Work item -> Only these lines of the data below are wanted: the one with "## Challenges/Tasks", the one with "[View HTML](./Challenge%204/challenge4_f24_vgudi.html) |", and any lines between them, each repeated exactly.

══════

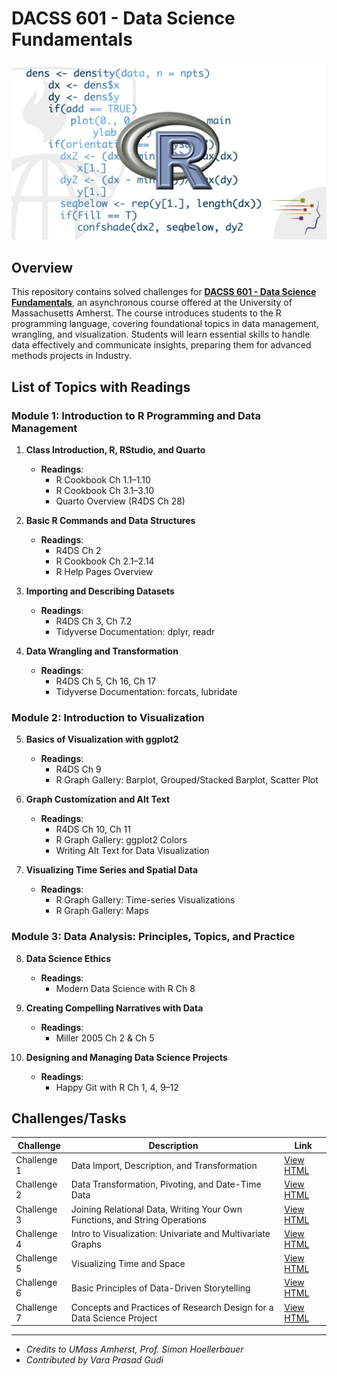 # DACSS 601 - Data Science Fundamentals

![alt text](image.png)

## Overview

This repository contains solved challenges for **[DACSS 601 - Data Science Fundamentals](https://www.coursicle.com/umass/courses/DACSS/601/)**, an asynchronous course offered at the University of Massachusetts Amherst. The course introduces students to the R programming language, covering foundational topics in data management, wrangling, and visualization. Students will learn essential skills to handle data effectively and communicate insights, preparing them for advanced methods projects in Industry.


## List of Topics with Readings

### Module 1: Introduction to R Programming and Data Management
1. **Class Introduction, R, RStudio, and Quarto**  
   - **Readings**:  
     - R Cookbook Ch 1.1–1.10  
     - R Cookbook Ch 3.1–3.10  
     - Quarto Overview (R4DS Ch 28)  

2. **Basic R Commands and Data Structures**  
   - **Readings**:  
     - R4DS Ch 2  
     - R Cookbook Ch 2.1–2.14  
     - R Help Pages Overview  

3. **Importing and Describing Datasets**  
   - **Readings**:  
     - R4DS Ch 3, Ch 7.2  
     - Tidyverse Documentation: dplyr, readr  

4. **Data Wrangling and Transformation**  
   - **Readings**:  
     - R4DS Ch 5, Ch 16, Ch 17  
     - Tidyverse Documentation: forcats, lubridate  

### Module 2: Introduction to Visualization
5. **Basics of Visualization with ggplot2**  
   - **Readings**:  
     - R4DS Ch 9  
     - R Graph Gallery: Barplot, Grouped/Stacked Barplot, Scatter Plot  

6. **Graph Customization and Alt Text**  
   - **Readings**:  
     - R4DS Ch 10, Ch 11  
     - R Graph Gallery: ggplot2 Colors  
     - Writing Alt Text for Data Visualization  

7. **Visualizing Time Series and Spatial Data**  
   - **Readings**:  
     - R Graph Gallery: Time-series Visualizations  
     - R Graph Gallery: Maps  

### Module 3: Data Analysis: Principles, Topics, and Practice
8. **Data Science Ethics**  
   - **Readings**:  
     - Modern Data Science with R Ch 8  

9. **Creating Compelling Narratives with Data**  
   - **Readings**:  
     - Miller 2005 Ch 2 & Ch 5  

10. **Designing and Managing Data Science Projects**  
    - **Readings**:  
      - Happy Git with R Ch 1, 4, 9–12 


## Challenges/Tasks
| Challenge   | Description                                                         | Link                                     |
|-------------|---------------------------------------------------------------------|-----------------------------------------------|
| Challenge 1 | Data Import, Description, and Transformation                       | [View HTML](./Challenge%201/challenge1_f24_vgudi.html) |
| Challenge 2 | Data Transformation, Pivoting, and Date-Time Data                  | [View HTML](./Challenge%202/challenge2_f24_vgudi.html) |
| Challenge 3 | Joining Relational Data, Writing Your Own Functions, and String Operations | [View HTML](./Challenge%203/challenge3_f24_vgudi.html) |
| Challenge 4 | Intro to Visualization: Univariate and Multivariate Graphs         | [View HTML](./Challenge%204/challenge4_f24_vgudi.html) |
| Challenge 5 | Visualizing Time and Space                                         | [View HTML](./Challenge%205/challenge5_f24_vgudi.html) |
| Challenge 6 | Basic Principles of Data-Driven Storytelling                       | [View HTML](./Challenge%206/challenge6_f24_vgudi.html) |
| Challenge 7 | Concepts and Practices of Research Design for a Data Science Project | [View HTML](./Challenge%207/challenge7_f24_vgudi.html) |


----


- *Credits to UMass Amherst, Prof. Simon Hoellerbauer*
- *Contributed by Vara Prasad Gudi*
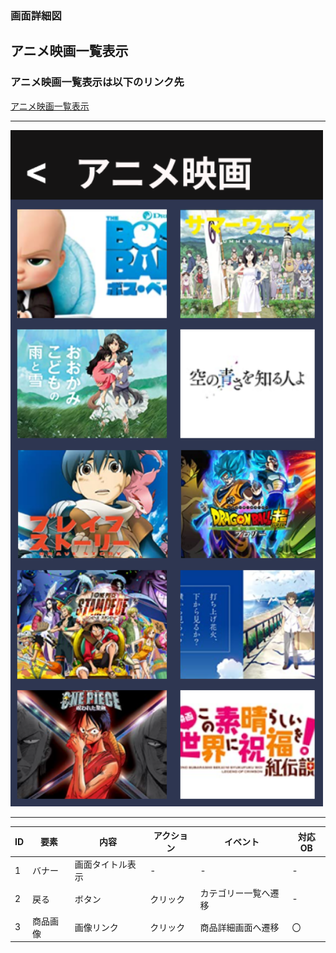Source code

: ### 画面詳細図
## アニメ映画一覧表示
### アニメ映画一覧表示は以下のリンク先
[アニメ映画一覧表示](https://www.figma.com/file/aUIBKwBN1BN1f6srbwgCz3/%E4%B8%AD%E6%9D%91%E5%8B%87%E8%BC%9D-s-team-library?node-id=321%3A64)
*****
<img src="../img/kategori_anime.png" width="500">

******

|ID|要素|内容|アクション|イベント|対応OB|
|---|---|---|-----------|-------|------|
|1  |バナー|画面タイトル表示|-|-|-|
|2  |戻る|ボタン|クリック|カテゴリー一覧へ遷移|-|
|3  |商品画像|画像リンク|クリック|商品詳細画面へ遷移|〇|
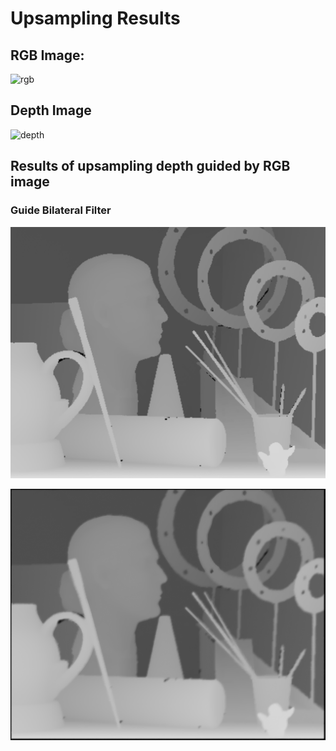 # Upsampling Results
## RGB Image:
![rgb](./upsampling/view1.png)



## Depth Image

![depth](./upsampling/disp1.png)



## Results of upsampling depth guided by RGB image

### Guide Bilateral Filter

![lowres](./output_lowres_gaussian.png)

![highres](./output_highres_gaussian.png)
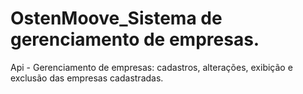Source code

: # OstenMoove_Sistema de gerenciamento de empresas. 
Api - Gerenciamento de empresas: cadastros, alterações, exibição e exclusão das empresas cadastradas.


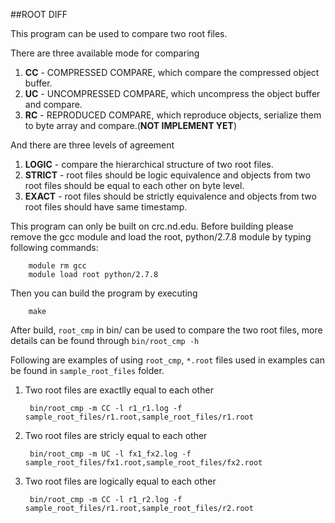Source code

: ##ROOT DIFF

This program can be used to compare two root files.

There are three available mode for comparing

1. **CC** - COMPRESSED COMPARE, which compare the compressed object buffer.
2. **UC** - UNCOMPRESSED COMPARE, which uncompress the object buffer and compare. 
3. **RC** - REPRODUCED COMPARE, which reproduce objects, serialize them 
to byte array and compare.(**NOT IMPLEMENT YET**)
 
And there are three levels of agreement  

1. **LOGIC** - compare the hierarchical structure of two root files.
2. **STRICT** - root files should be logic equivalence and objects from 
two root files should be equal to each other on byte level.
3. **EXACT** - root files should be strictly equivalence and objects from 
two root files should have same timestamp.

This program can only be built on crc.nd.edu.
Before building please remove the gcc module and load the 
root, python/2.7.8 module by typing following commands:

        module rm gcc
        module load root python/2.7.8

Then you can build the program by executing

        make

After build, `root_cmp` in bin/ can be used to compare the 
two root files, more details can be found through `bin/root_cmp -h`

Following are examples of using `root_cmp`, `*.root` files used in 
examples can be found in `sample_root_files` folder.

1. Two root files are exactlly equal to each other 

        bin/root_cmp -m CC -l r1_r1.log -f sample_root_files/r1.root,sample_root_files/r1.root

2. Two root files are stricly equal to each other

        bin/root_cmp -m UC -l fx1_fx2.log -f sample_root_files/fx1.root,sample_root_files/fx2.root

3. Two root files are logically equal to each other

        bin/root_cmp -m CC -l r1_r2.log -f sample_root_files/r1.root,sample_root_files/r2.root
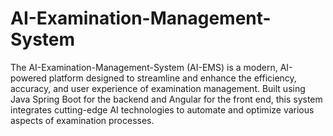 # AI-Examination-Management-System
The AI-Examination-Management-System (AI-EMS) is a modern, AI-powered platform designed to streamline and enhance the efficiency, accuracy, and user experience of examination management. Built using Java Spring Boot for the backend and Angular for the front end, this system integrates cutting-edge AI technologies to automate and optimize various aspects of examination processes.
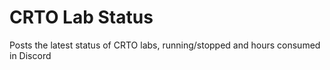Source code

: # CRTO Lab Status
 Posts the latest status of CRTO labs, running/stopped and hours consumed in Discord 
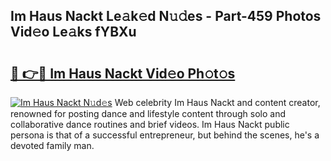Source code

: ## Im Haus Nackt Le𝚊k𝚎d N𝚞𝚍es - Part-459 Photos Vid𝚎o Le𝚊ks fYBXu

# <h2><a href="http://fb104qf.evod.top/?m=Im+Haus+Nackt">🔗 👉🔴 Im Haus Nackt Vid𝚎o Ph𝚘t𝚘s</a></h2>

[![Im Haus Nackt N𝚞d𝚎s](https://i.imgur.com/8V9OHl7.gif)](http://fb104qf.evod.top/?m=Im+Haus+Nackt)
Web celebrity Im Haus Nackt and content creator, renowned for posting dance and lifestyle content through solo and collaborative dance routines and brief videos. Im Haus Nackt public persona is that of a successful entrepreneur, but behind the scenes, he's a devoted family man. 

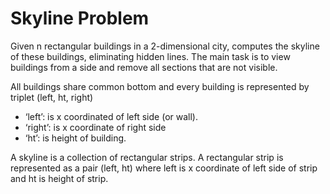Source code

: # Skyline Problem

Given n rectangular buildings in a 2-dimensional city, computes the skyline of these buildings, eliminating hidden lines.
The main task is to view buildings from a side and remove all sections that are not visible.

All buildings share common bottom and every building is represented by triplet (left, ht, right)

- ‘left’: is x coordinated of left side (or wall).
- ‘right’: is x coordinate of right side
- ‘ht’: is height of building.

A skyline is a collection of rectangular strips.
A rectangular strip is represented as a pair (left, ht) where left is x coordinate of left side of strip and ht is height of strip.
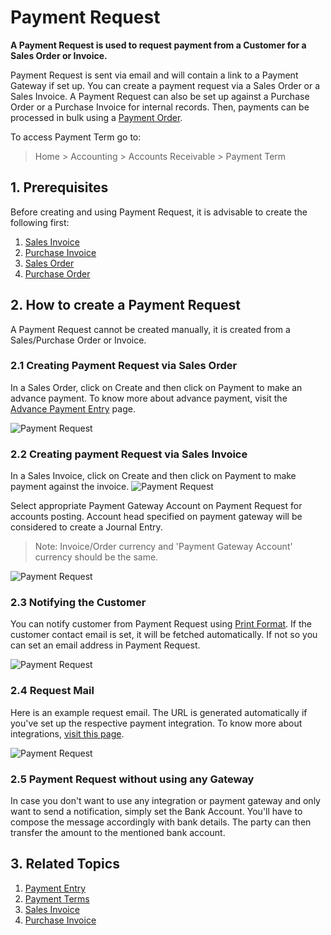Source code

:<!-- add-breadcrumbs -->
# Payment Request

**A Payment Request is used to request payment from a Customer for a Sales Order or Invoice.**

Payment Request is sent via email and will contain a link to a Payment Gateway if set up. You can create a payment request via a Sales Order or a Sales Invoice. A Payment Request can also be set up against a Purchase Order or a Purchase Invoice for internal records. Then, payments can be processed in bulk using a [Payment Order](/docs/user/manual/en/accounts/payment-order).

To access Payment Term go to:
> Home > Accounting > Accounts Receivable > Payment Term

## 1. Prerequisites
Before creating and using Payment Request, it is advisable to create the following first:

1. [Sales Invoice](/docs/user/manual/en/accounts/sales-invoice)
1. [Purchase Invoice](/docs/user/manual/en/accounts/purchase-invoice)
1. [Sales Order](/docs/user/manual/en/selling/sales-order)
1. [Purchase Order](/docs/user/manual/en/buying/purchase-order)

## 2. How to create a Payment Request
A Payment Request cannot be created manually, it is created from a Sales/Purchase Order or Invoice.

### 2.1 Creating Payment Request via Sales Order
In a Sales Order, click on Create and then click on Payment to make an advance payment. To know more about advance payment, visit the [Advance Payment Entry](/docs/user/manual/en/accounts/advance-payment-entry) page.

<img class="screenshot" alt="Payment Request" src="{{docs_base_url}}/assets/img/accounts/pr-from-so.png">

### 2.2 Creating payment Request via Sales Invoice
In a Sales Invoice, click on Create and then click on Payment to make payment against the invoice. 
<img class="screenshot" alt="Payment Request" src="{{docs_base_url}}/assets/img/accounts/pr-from-si.png">

Select appropriate Payment Gateway Account on Payment Request for accounts posting. Account head specified on payment gateway will 
be considered to create a Journal Entry.

> Note: Invoice/Order currency and 'Payment Gateway Account' currency should be the same.

<img class="screenshot" alt="Payment Request" src="{{docs_base_url}}/assets/img/accounts/pr-details-1.png">

### 2.3 Notifying the Customer
You can notify customer from Payment Request using [Print Format](/docs/user/manual/en/setting-up/print/print-format). If the customer contact email is set, it will be fetched automatically. If not so you can set an email address in Payment Request. 

<img class="screenshot" alt="Payment Request" src="{{docs_base_url}}/assets/img/accounts/pr-details-2.png">

### 2.4 Request Mail
Here is an example request email. The URL is generated automatically if you've set up the respective payment integration. To know more about integrations, [visit this page](/docs/user/manual/en/erpnext_integration).

<img class="screenshot" alt="Payment Request" src="{{docs_base_url}}/assets/img/accounts/pr-email.png">

### 2.5 Payment Request without using any Gateway

In case you don't want to use any integration or payment gateway and only want to send a notification, simply set the Bank Account. You'll have to compose the message accordingly with bank details. The party can then transfer the amount to the mentioned bank account.

## 3. Related Topics
1. [Payment Entry](/docs/user/manual/en/accounts/payment-entry)
1. [Payment Terms](/docs/user/manual/en/accounts/payment-terms)
1. [Sales Invoice](/docs/user/manual/en/accounts/sales-invoice)
1. [Purchase Invoice](/docs/user/manual/en/accounts/purchase-invoice)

══════

Task output ->
## Challenges/Tasks
| Challenge   | Description                                                         | Link                                     |
|-------------|---------------------------------------------------------------------|-----------------------------------------------|
| Challenge 1 | Data Import, Description, and Transformation                       | [View HTML](./Challenge%201/challenge1_f24_vgudi.html) |
| Challenge 2 | Data Transformation, Pivoting, and Date-Time Data                  | [View HTML](./Challenge%202/challenge2_f24_vgudi.html) |
| Challenge 3 | Joining Relational Data, Writing Your Own Functions, and String Operations | [View HTML](./Challenge%203/challenge3_f24_vgudi.html) |
| Challenge 4 | Intro to Visualization: Univariate and Multivariate Graphs         | [View HTML](./Challenge%204/challenge4_f24_vgudi.html) |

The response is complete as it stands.